**DATA SHOWN**

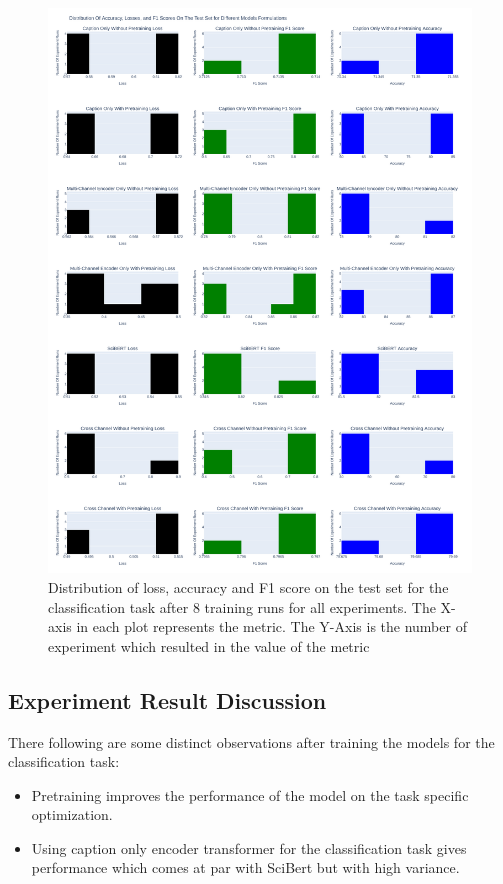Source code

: \begin{figure}[p]
    \centering
    \includegraphics[width=\maxwidth{\textwidth}]{src/images/Metric-Distribution-For-Test-Set.pdf}
    \caption{Distribution of loss, accuracy and F1 score on the test set for the classification task after 8 training runs for all experiments. The X-axis in each plot represents the metric. The Y-Axis is the number of experiment which resulted in the value of the metric}
    \label{figure\arabic{figurecounter}}
\end{figure}

\subsection{Experiment Result Discussion}
\label{table_classification:experiment-result:result-discussion}
There following are some distinct observations after training the models for the classification task:
\begin{itemize}
    \item Pretraining improves the performance of the model on the task specific optimization. 
    \item Using caption only encoder transformer for the classification task gives performance which comes at par with SciBert but with high variance. 
\end{itemize}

**AIM OF THE TASK**
Could you tally the lines in these records that contain the word "caption" and give only the result?

**TASK RESPONSE**
2